(Dataset entries)
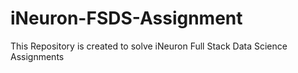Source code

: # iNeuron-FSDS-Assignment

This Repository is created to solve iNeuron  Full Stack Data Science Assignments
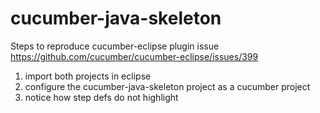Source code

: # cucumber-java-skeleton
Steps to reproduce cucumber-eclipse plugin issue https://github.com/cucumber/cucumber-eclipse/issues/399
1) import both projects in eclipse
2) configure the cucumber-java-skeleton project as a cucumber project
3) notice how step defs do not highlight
* * *
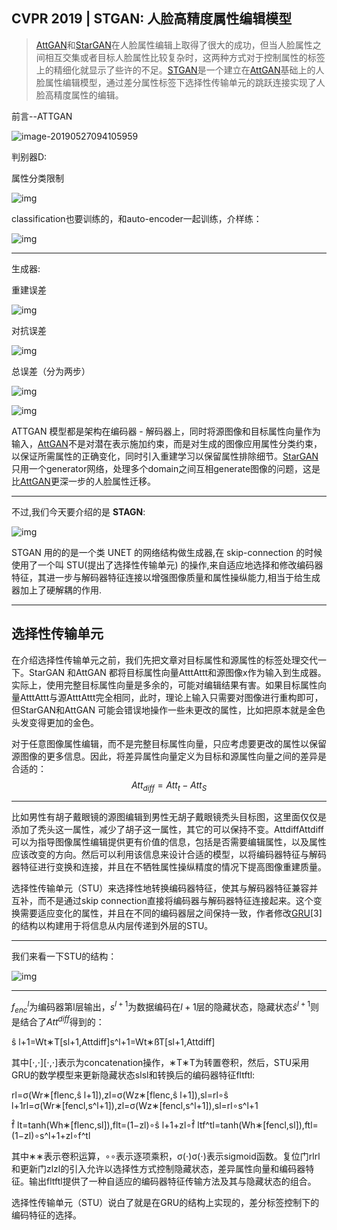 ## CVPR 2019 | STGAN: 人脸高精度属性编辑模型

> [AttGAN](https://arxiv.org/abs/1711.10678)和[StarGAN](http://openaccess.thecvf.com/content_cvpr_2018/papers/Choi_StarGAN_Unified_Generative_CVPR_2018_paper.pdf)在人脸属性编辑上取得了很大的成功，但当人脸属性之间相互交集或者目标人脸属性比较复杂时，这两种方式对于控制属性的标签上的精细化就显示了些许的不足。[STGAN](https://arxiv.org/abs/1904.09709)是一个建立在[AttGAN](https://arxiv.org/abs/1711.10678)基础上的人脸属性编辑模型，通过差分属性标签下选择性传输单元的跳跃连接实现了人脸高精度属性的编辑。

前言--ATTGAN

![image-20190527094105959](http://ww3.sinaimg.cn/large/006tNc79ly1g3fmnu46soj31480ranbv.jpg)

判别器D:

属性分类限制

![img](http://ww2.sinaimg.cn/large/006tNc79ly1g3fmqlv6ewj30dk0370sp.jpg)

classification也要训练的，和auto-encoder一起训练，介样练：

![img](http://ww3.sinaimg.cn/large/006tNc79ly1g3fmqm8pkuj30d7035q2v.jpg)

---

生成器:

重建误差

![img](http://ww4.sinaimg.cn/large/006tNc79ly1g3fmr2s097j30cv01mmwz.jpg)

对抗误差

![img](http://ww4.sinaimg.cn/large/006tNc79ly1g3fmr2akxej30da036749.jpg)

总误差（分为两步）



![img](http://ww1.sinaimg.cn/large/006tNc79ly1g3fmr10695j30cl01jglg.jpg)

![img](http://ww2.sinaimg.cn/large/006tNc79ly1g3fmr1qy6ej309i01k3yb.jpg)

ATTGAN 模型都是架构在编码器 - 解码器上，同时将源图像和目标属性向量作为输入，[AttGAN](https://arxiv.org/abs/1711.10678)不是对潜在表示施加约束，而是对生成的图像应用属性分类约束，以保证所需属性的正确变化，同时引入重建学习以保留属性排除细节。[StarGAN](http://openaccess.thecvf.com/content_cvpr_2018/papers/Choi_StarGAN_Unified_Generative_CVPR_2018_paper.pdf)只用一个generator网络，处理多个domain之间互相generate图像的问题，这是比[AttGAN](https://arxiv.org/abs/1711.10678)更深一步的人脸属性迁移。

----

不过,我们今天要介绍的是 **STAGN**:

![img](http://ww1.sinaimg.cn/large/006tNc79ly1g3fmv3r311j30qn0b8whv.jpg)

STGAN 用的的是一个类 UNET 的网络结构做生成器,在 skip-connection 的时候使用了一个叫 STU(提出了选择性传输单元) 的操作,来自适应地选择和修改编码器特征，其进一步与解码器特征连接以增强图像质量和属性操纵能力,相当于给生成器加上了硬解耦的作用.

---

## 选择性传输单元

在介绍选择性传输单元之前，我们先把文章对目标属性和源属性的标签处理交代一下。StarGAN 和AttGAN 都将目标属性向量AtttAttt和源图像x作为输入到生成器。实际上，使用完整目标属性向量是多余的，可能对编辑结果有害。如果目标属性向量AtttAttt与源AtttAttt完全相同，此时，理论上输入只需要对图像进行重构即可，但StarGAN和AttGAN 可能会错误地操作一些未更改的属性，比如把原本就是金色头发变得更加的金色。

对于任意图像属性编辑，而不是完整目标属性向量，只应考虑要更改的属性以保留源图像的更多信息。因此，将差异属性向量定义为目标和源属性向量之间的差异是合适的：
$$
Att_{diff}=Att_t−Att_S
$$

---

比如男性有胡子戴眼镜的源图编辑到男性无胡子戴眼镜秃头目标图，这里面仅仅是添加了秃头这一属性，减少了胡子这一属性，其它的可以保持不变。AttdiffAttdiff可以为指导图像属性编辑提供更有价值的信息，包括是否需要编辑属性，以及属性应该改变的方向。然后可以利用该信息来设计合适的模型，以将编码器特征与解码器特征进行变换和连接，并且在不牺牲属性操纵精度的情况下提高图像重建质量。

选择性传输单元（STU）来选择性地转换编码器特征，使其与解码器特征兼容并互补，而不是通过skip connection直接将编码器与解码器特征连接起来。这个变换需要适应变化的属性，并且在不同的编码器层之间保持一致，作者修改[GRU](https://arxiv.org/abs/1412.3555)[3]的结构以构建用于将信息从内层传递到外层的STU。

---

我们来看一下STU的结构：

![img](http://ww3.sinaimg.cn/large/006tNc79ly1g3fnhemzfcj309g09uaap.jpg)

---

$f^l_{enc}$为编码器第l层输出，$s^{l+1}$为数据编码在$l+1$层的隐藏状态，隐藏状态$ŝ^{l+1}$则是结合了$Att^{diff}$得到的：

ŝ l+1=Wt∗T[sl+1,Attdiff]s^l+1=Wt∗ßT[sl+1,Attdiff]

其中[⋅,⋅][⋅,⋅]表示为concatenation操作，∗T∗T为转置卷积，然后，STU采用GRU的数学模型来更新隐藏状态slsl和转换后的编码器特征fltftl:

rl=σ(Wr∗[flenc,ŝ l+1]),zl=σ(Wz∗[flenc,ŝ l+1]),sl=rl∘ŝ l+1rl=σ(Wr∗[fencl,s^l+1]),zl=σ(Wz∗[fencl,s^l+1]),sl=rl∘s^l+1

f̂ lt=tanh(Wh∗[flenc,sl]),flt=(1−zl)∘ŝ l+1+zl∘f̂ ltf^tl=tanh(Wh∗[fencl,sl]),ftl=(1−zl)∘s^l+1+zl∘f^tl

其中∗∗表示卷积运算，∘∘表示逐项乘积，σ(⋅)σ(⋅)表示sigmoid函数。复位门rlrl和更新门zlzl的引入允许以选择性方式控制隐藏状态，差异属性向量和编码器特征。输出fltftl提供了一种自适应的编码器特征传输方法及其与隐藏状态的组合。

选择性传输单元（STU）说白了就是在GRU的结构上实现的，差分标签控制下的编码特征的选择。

◆ **REQUIRED ACTION**
Whenever the word "cucumber" appears in a line of the data above, that line counts. Say how many lines count, and nothing more.

◆ **SOLUTION TO THE PROBLEM**
3